Optimize SlidingTimeWindowMovingAverages sumBuckets#4936
Conversation
`SlidingTimeWindowMovingAverages` `sumBuckets()` method could be optimized to perform indexed list access and remove allocations as it currently allocates a `LongAdder` as well as one or two streams. If one is using the 1, 5, or 15 minute rates on hot paths, these can be unnecessary expensive allocations as well as less optimized computations. We can avoid the allocations completely and accumulate the sum directly to a `long` via optimized direct indexed list access. See upstream PR dropwizard/metrics#4936
| * time window (i.e. 15 minutes, see TIME_WINDOW_DURATION_MINUTES) | ||
| */ | ||
| private ArrayList<LongAdder> buckets; | ||
| private final List<LongAdder> buckets; |
There was a problem hiding this comment.
This is a fixed size and could just be an array.

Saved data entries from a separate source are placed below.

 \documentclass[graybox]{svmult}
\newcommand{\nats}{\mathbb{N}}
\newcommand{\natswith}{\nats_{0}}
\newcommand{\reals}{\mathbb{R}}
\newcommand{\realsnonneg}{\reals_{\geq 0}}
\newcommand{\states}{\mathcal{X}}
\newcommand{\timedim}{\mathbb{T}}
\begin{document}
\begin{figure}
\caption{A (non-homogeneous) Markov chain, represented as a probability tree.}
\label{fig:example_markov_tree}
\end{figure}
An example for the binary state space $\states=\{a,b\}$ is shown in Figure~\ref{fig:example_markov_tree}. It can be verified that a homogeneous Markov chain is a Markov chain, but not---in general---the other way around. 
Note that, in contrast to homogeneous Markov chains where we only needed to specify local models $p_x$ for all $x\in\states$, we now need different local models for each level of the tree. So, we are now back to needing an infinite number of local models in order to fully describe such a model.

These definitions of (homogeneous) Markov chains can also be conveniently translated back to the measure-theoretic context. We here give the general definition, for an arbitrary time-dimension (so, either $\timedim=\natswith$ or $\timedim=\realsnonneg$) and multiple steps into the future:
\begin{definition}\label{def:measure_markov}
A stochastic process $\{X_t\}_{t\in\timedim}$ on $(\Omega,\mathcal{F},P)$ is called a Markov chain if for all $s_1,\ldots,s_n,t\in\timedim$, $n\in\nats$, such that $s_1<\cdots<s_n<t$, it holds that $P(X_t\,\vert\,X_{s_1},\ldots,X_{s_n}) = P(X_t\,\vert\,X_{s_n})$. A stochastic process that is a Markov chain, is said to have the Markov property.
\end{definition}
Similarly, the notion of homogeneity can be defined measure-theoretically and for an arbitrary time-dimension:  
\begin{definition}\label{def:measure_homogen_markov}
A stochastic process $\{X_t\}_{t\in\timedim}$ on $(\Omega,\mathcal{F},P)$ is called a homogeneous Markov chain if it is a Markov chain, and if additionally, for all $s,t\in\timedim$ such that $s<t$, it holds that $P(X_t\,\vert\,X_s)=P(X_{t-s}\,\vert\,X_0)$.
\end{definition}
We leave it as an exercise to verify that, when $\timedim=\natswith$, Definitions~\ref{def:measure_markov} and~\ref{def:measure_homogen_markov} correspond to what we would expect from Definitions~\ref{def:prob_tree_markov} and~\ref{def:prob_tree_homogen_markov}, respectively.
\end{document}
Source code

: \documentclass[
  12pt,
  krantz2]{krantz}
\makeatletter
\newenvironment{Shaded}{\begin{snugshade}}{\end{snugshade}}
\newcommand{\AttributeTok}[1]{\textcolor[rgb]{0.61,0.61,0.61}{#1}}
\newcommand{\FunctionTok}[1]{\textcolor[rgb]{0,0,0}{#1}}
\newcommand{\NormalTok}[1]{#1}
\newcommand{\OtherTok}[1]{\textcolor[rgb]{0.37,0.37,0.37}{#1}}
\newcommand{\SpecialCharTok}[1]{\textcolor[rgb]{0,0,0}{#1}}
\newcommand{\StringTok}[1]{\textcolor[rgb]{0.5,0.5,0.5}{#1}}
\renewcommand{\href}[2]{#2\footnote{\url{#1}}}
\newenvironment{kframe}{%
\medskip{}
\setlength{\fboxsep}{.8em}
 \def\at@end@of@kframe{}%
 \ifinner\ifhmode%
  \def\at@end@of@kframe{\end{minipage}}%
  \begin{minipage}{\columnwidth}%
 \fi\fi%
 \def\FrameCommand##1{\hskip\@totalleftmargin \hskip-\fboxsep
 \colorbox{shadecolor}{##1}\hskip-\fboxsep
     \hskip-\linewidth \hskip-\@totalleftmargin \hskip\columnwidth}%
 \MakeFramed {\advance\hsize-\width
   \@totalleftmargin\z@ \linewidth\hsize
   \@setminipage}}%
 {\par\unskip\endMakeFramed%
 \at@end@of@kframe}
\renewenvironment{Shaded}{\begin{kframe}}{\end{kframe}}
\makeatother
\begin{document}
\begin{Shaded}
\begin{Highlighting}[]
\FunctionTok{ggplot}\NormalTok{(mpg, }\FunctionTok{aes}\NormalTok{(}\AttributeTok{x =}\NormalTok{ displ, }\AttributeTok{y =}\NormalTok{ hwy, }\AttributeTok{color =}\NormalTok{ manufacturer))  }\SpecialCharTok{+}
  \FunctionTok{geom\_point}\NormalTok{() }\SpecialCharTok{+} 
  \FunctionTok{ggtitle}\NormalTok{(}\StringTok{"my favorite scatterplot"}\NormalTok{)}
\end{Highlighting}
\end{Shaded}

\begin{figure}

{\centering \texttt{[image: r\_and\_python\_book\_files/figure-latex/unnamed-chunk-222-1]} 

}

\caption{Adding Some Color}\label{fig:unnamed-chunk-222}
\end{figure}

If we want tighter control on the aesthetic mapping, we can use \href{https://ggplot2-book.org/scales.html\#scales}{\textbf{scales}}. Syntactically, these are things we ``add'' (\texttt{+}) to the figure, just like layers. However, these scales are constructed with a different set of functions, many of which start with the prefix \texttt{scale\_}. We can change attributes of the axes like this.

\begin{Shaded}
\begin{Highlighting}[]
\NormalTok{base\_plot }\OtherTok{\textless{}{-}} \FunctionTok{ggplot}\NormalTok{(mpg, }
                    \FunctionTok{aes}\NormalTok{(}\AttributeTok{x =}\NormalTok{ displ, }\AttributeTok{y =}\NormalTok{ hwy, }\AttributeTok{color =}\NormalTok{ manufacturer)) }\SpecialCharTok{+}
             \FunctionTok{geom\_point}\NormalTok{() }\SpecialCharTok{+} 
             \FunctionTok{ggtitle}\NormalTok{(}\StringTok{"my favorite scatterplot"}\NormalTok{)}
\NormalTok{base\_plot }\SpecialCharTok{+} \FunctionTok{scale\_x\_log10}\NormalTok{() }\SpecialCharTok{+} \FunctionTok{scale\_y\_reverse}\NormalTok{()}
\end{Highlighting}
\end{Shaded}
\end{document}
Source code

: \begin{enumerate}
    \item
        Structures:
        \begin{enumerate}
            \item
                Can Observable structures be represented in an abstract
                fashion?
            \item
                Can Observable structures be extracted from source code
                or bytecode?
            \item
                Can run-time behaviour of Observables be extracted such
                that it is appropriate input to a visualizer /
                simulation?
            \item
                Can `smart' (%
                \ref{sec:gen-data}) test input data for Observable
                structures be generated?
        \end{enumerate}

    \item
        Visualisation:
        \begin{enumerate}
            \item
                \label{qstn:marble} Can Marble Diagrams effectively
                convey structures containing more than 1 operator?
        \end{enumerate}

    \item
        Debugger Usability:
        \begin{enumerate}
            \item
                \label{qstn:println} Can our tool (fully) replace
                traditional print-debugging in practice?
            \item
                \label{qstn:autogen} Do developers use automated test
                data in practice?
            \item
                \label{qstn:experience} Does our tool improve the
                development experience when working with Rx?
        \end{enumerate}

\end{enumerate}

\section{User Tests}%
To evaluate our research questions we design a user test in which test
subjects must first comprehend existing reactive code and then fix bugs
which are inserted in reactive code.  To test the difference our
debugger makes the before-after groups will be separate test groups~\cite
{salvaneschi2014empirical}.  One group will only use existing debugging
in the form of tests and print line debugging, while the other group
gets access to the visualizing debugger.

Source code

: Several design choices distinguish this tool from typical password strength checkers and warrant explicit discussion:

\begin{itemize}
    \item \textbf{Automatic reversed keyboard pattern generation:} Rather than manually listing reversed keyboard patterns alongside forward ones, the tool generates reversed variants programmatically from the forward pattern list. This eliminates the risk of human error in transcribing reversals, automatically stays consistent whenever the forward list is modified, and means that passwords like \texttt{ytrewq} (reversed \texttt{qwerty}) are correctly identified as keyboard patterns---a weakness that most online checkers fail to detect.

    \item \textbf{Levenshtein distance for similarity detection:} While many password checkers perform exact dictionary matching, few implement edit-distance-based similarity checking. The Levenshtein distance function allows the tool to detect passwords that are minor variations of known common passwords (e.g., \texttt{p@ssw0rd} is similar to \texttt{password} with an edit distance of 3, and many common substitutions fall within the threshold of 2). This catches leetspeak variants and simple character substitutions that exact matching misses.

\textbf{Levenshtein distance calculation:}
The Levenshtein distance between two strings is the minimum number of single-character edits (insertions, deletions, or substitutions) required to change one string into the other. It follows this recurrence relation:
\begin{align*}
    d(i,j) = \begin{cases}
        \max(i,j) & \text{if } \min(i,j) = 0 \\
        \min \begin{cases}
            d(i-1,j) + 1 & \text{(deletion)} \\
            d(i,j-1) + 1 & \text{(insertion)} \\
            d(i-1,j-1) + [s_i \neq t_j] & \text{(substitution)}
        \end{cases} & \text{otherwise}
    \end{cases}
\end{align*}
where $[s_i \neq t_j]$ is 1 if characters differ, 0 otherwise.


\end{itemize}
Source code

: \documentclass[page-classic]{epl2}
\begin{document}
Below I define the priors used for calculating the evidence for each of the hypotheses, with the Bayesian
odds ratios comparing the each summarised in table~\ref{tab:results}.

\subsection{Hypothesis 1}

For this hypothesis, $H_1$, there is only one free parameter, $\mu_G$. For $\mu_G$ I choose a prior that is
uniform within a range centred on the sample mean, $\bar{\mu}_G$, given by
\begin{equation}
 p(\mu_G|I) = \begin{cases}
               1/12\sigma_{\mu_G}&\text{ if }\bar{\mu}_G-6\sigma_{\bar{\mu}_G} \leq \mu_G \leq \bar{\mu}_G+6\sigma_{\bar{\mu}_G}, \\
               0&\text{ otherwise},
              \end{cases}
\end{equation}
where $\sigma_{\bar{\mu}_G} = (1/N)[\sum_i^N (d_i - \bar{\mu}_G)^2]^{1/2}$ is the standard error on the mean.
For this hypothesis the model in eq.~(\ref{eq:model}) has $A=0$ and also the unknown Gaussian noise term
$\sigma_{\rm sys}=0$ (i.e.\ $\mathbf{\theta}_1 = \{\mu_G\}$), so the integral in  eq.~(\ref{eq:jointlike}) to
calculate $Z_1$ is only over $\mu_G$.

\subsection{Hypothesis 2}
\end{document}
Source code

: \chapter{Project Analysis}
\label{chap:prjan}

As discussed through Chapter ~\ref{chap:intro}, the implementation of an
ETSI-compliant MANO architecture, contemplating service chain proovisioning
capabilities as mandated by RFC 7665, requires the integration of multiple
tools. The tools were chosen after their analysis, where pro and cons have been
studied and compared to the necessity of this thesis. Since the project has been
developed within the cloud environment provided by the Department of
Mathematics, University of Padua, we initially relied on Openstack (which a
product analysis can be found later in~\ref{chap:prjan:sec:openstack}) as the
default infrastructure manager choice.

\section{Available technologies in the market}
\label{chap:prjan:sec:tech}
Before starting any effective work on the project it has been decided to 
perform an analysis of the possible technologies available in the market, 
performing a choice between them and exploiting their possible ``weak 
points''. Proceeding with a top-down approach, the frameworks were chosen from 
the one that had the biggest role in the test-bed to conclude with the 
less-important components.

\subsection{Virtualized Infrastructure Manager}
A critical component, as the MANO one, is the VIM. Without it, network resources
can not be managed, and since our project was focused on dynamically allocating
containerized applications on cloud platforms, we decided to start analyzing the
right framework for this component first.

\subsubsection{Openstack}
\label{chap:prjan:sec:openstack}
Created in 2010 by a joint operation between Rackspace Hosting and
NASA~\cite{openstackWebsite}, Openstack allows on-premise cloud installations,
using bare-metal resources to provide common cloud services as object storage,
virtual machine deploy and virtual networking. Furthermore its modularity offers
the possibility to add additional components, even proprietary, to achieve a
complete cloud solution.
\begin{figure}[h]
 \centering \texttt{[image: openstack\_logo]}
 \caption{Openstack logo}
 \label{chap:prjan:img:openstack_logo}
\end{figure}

| * time window (i.e. 15 minutes, see TIME_WINDOW_DURATION_MINUTES) | ||
| */ | ||
| private ArrayList<LongAdder> buckets; | ||
| private final LongAdder[] buckets; |
There was a problem hiding this comment.
a separate optimization would be to avoid the LongAdders and use AtomicLongArray
| private final LongAdder[] buckets; | |
| private final AtomicLongArray buckets; |
There was a problem hiding this comment.
using AtomicLongArray cuts optimized getM1Rate from ~60ns to ~45ns, but there's additional overhead on the concurrent update side so going to hold off on that change.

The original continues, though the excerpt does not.